◆ Exercise aim: Search the data for the string "を参照してください" and extract every line where it appears.

◆ Material to process:
+===+

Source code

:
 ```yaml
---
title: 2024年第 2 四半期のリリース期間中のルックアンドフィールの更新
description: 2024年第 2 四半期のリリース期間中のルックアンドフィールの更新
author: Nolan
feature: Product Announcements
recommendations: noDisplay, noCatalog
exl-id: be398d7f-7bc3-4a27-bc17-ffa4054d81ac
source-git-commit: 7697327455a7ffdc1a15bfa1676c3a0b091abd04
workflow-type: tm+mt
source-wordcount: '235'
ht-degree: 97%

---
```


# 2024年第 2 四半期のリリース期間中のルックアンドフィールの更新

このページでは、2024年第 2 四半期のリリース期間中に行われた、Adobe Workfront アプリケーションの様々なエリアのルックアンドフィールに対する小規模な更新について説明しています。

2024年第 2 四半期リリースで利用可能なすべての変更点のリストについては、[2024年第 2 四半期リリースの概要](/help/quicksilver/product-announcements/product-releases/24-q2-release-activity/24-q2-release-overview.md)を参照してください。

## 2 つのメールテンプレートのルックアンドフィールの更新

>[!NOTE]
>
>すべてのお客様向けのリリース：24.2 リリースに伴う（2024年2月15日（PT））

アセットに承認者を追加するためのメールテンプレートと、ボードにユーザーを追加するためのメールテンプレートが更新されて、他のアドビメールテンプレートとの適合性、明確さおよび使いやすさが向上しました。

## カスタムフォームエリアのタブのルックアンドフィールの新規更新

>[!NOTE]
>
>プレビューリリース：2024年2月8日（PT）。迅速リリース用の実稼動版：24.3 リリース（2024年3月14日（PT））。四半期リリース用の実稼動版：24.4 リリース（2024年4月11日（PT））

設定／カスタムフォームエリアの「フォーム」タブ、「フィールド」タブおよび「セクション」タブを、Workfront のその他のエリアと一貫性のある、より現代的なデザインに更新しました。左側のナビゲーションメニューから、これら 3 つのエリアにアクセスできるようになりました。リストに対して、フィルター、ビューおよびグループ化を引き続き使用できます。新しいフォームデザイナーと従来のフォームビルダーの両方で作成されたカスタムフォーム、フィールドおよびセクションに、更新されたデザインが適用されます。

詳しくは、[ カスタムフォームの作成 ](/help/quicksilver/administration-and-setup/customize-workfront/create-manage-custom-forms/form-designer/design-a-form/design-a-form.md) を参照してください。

+===+

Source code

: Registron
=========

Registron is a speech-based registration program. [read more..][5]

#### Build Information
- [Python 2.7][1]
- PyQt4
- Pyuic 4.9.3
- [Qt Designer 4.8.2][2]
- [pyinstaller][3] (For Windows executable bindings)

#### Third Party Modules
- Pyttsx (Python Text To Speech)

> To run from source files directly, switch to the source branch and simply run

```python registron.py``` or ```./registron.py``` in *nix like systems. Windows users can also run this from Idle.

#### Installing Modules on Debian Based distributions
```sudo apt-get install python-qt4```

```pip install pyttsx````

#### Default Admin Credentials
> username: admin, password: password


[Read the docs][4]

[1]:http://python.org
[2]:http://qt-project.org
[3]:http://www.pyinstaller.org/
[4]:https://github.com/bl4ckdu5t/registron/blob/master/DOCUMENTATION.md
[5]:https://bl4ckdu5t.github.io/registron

+===+

◆ Response for this exercise:
2024年第 2 四半期リリースで利用可能なすべての変更点のリストについては、[2024年第 2 四半期リリースの概要](/help/quicksilver/product-announcements/product-releases/24-q2-release-activity/24-q2-release-overview.md)を参照してください。
詳しくは、[ カスタムフォームの作成 ](/help/quicksilver/administration-and-setup/customize-workfront/create-manage-custom-forms/form-designer/design-a-form/design-a-form.md) を参照してください。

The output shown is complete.